Faz tempo que não venho aqui. Faz
tempo que não relato uma experiência, que não descrevo uma sensação perdida de
um dia qualquer – me distanciei das palavras e minha alma não serviu de filtro
para as coisas do mundo que me assaltam. Fato é que não posso mais ignorar as
circunstâncias que me rodeiam, nem a mim como pessoa eternamente incompleta,
aleijada.
Sinto-me até feliz com isso – há um
espaço vazio que ouso preencher com o que vier de graça, com o que a vida me
dá. Porque assim são os dias que correm, como as sobras sob os pés. A impressão
é que alguns parcos fatos da minha vida remota estarão comigo até o dia do meu
último suspiro. Construímos todo o resto da vida em cima daqueles momentos, que
duraram milésimos e que serviram para definir tanta coisa dentro.
Um caminho, um córrego sinuoso
que irá conduzir a vida – que irá premeditar a direção emblemática que sempre
segue e nunca morre. E eu disse pra minha amiga, numa mesa de bar, onde toca
uma música legal:
- A vida não fácil, crescer não é
fácil e envelhecer é mais difícil que tudo.

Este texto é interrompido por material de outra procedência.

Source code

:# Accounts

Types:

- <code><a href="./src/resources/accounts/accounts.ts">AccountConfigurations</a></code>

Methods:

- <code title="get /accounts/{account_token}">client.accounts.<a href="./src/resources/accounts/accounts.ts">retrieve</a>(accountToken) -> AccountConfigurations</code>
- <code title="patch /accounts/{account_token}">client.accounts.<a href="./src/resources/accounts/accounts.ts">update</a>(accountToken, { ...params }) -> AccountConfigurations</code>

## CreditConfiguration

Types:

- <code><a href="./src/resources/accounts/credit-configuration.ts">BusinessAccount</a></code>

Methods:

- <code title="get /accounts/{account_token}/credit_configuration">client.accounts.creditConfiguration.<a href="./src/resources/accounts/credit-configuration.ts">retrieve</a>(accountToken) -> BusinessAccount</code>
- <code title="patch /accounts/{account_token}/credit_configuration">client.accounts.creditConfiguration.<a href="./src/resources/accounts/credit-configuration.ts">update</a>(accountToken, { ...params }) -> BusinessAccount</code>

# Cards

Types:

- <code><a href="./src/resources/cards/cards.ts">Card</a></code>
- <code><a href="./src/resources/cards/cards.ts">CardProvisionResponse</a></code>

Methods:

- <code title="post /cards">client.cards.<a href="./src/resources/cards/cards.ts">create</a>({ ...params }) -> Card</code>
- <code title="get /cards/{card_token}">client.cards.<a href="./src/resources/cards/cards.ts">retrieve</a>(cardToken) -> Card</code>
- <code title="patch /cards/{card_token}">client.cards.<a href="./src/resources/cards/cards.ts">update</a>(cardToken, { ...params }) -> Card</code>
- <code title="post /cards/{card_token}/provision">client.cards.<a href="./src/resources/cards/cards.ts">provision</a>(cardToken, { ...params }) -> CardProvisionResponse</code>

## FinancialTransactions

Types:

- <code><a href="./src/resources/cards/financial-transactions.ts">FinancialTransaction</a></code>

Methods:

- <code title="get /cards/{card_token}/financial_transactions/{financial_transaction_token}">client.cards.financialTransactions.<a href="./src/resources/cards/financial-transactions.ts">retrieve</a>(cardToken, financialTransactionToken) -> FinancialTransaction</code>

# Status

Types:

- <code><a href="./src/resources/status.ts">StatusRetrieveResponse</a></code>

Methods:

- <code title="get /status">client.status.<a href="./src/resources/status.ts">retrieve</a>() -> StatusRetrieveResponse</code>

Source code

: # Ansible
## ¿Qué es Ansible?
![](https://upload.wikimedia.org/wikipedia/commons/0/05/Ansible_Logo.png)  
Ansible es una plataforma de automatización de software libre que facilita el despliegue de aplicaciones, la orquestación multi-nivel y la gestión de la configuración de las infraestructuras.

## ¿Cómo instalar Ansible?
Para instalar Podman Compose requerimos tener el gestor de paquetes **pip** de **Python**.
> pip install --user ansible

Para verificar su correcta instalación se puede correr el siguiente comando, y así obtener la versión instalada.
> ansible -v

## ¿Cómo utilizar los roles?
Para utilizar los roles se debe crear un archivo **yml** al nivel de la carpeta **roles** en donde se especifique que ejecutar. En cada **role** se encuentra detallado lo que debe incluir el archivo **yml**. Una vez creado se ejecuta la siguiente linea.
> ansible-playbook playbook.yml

E não é sobre os vincos que
aprofundam os traços do meu rosto ou sobre as veias das minhas mãos cada vez
mais saltadas, delirantes. É sobre o remelexo interno, esses muros que caem, as
mãos que se separam e as verdades que se rompem. Na verdade, tudo isso é sobre
cilada.
As palavras, as promessas, as
pessoas, o coração, o tempo e as ondas – é sobre equilíbrio. A fé que não pode
se abalar, o amor que precisa viver para não morrer. É sobre já não ser mais ou
já ser o outro.
É sobre cegar, é sobre as linhas
imaginárias que traçamos que nos distanciam que nos amortecem que nos
descarnam. É sobre não saber nada. É sobre ter medo. Você me entende?